FIG. 11 shows the result of adhering a lens cleaner (polyester) between 50 tea bag nonwoven fabrics (polyester-polyethylene composite material). The middle layer of adhesive in the figure is the lens cleaner TORAYSEE (fabric).

Since it is possible to bond dissimilar materials in layers, it has been shown to be applicable to, for example, filters with different porous shapes for each layer. By combining layers of sheets on which enzymes and catalysts are supported, the possibility of a catalyst support that advances sequential reactions by passing solutions was demonstrated.

Example 6
[Example of introducing gaseous carbon dioxide, liquefying it with a piston, and then lowering the piston further to press a conductive sheet on the intermediate layer]
FIG. 12 shows a conceptual diagram of the apparatus used in the method of this example. The conductive-coated polyester cloth was sandwiched between non-woven fabrics and pressed in the presence of carbon dioxide in the same manner as in Example 1 for adhesion. FIG. 13 shows the results. In the figure, the upper row is before treatment, and the lower row is after carbon dioxide treatment. By the above bonding operation, a laminated structure in which a conductive coated polyester cloth (conductive coated cloth) was sandwiched between nonwoven fabrics was realized, and it was found that it is possible to insert an electrode (conductive layer) in the laminated structure. rice field.
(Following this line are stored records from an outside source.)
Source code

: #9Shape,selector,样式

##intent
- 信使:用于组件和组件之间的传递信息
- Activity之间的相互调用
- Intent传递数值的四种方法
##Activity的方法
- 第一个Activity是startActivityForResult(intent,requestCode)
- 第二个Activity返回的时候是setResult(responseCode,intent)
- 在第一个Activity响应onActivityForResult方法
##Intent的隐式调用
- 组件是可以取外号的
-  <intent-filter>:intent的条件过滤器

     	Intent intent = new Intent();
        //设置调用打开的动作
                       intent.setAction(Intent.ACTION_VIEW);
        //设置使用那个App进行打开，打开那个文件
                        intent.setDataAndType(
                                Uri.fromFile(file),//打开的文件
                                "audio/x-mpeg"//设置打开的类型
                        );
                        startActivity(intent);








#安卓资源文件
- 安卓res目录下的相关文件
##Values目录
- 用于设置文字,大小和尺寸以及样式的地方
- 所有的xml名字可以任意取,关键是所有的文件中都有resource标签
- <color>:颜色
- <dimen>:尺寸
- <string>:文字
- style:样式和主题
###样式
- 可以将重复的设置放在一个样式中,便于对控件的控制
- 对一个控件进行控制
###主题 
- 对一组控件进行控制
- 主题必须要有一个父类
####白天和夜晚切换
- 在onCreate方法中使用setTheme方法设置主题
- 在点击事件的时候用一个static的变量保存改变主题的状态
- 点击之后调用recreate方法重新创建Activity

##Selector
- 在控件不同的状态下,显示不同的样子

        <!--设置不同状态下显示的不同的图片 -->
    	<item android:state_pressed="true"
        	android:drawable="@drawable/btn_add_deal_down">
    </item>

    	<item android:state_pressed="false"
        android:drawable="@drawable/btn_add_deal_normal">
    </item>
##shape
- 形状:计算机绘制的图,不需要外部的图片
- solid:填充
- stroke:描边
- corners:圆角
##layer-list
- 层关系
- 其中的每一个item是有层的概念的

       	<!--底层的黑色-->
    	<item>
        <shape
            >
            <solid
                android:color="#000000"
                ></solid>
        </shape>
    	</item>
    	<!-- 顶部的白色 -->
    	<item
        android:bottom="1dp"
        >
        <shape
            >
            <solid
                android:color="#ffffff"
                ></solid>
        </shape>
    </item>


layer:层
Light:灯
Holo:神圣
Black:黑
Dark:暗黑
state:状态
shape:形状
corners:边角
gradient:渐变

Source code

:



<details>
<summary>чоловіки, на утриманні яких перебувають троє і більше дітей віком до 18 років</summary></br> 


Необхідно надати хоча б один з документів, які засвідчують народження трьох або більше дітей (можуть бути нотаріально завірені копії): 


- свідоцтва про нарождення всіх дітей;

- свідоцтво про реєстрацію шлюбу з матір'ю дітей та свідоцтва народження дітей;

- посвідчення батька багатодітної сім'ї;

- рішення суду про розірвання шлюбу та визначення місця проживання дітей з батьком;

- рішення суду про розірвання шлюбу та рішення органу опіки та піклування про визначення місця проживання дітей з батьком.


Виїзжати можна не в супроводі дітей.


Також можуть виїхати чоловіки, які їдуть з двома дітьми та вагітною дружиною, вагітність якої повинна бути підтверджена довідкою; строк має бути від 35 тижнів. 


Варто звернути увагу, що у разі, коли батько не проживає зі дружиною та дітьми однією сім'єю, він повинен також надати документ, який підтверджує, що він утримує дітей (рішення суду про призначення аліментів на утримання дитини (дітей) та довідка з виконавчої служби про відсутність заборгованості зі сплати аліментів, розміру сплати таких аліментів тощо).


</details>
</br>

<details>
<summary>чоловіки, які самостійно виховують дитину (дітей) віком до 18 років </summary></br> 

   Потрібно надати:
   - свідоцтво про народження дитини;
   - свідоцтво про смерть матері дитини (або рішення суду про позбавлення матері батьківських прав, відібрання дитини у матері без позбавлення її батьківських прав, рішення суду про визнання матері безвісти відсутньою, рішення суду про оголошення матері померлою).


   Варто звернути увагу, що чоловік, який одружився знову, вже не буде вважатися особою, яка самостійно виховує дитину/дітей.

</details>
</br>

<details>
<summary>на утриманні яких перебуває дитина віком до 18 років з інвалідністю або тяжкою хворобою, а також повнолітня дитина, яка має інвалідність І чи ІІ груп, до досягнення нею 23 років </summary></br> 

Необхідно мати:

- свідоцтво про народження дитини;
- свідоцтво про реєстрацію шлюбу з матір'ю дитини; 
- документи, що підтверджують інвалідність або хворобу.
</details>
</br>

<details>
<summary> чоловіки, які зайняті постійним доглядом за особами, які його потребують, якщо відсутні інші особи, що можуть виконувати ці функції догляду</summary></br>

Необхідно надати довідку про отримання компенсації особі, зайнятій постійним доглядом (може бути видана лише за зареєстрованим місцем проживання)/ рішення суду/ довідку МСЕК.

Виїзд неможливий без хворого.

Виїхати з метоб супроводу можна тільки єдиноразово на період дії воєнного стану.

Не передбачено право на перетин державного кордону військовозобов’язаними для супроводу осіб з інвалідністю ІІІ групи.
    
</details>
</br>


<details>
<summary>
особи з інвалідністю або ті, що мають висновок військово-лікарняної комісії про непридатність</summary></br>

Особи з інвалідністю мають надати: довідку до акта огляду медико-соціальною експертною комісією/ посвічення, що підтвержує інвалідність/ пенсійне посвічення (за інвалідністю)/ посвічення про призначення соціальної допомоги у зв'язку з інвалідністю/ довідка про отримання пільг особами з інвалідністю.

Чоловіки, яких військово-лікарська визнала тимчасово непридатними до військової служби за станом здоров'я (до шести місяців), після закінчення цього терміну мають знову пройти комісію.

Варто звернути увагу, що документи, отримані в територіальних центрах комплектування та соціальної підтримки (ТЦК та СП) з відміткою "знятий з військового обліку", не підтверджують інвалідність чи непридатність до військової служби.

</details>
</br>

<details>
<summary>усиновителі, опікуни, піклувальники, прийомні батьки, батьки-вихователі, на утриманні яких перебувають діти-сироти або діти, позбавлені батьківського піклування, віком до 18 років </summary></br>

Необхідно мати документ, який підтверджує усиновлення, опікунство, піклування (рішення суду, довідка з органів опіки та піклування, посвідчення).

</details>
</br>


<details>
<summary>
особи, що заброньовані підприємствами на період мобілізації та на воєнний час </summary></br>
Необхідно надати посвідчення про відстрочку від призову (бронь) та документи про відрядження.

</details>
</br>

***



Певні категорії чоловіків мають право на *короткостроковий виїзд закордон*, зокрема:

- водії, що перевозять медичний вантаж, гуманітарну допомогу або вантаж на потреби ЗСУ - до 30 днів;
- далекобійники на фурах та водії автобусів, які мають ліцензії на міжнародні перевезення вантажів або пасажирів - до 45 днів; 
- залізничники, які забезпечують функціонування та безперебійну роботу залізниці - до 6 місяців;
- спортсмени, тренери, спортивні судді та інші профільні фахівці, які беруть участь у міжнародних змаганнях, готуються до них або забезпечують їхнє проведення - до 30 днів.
As a result, it was shown that it can be applied to electronic devices such as capacitors, batteries, and sensors.

Example 7
[Example of introducing gaseous carbon dioxide, liquefying with a piston, and then lowering the piston further to press a resin sheet on which different kinds of powders are arranged side by side]
FIG. 14 shows a conceptual diagram of the apparatus used in the method of this example. Instant green tea and black tea were placed side by side in the center of the non-woven fabric and pressed in the same manner as in Example 1 in the presence of carbon dioxide. The resulting adhesive is shown in FIG. As shown in FIG. 15, the treated adhesive appeared pure white, and shadows of the inclusions were visible when held up to light. When this was immersed in water, green tea and black tea oozed out and a pattern of green tea and black tea appeared (Fig. 16). This indicates that it can be used as a food or toy that shows a picture when placed in water, or as a poultice that can be mixed by soaking it in water before use.

Example 8
[Example showing that treatment is possible with carbon dioxide in a state close to liquid at a state higher than the critical temperature]
FIG. 17 shows a conceptual diagram of the apparatus used in the method of this example. After setting the resin sheet in the pressure vessel connected to the base, lower the piston to the carbon dioxide introduction position, insert the cartridge heater from the cartridge heater insertion port provided between the hexagonal socket bolts of the pressure vessel, and open the pressure vessel. was heated to a temperature of 35°C. After the thermometer attached to the treatment container indicated 35° C. and the treatment container was left for 30 minutes, gaseous carbon dioxide was introduced from a cylinder placed in a room temperature environment in a state close to the cylinder pressure in the same manner as in Example 1. and pressed in the presence of carbon dioxide. At this time, since the temperature of the press environment is higher than the critical temperature of carbon dioxide, only compression occurs without liquefaction. In addition, the pressure of carbon dioxide at the time of pressing is estimated to be about 8.5 MPa from the load applied to the piston, and the density of carbon dioxide is calculated to be about 0.6 g/mL from the temperature (35 ° C) and pressure. Carbon dioxide in a similar state.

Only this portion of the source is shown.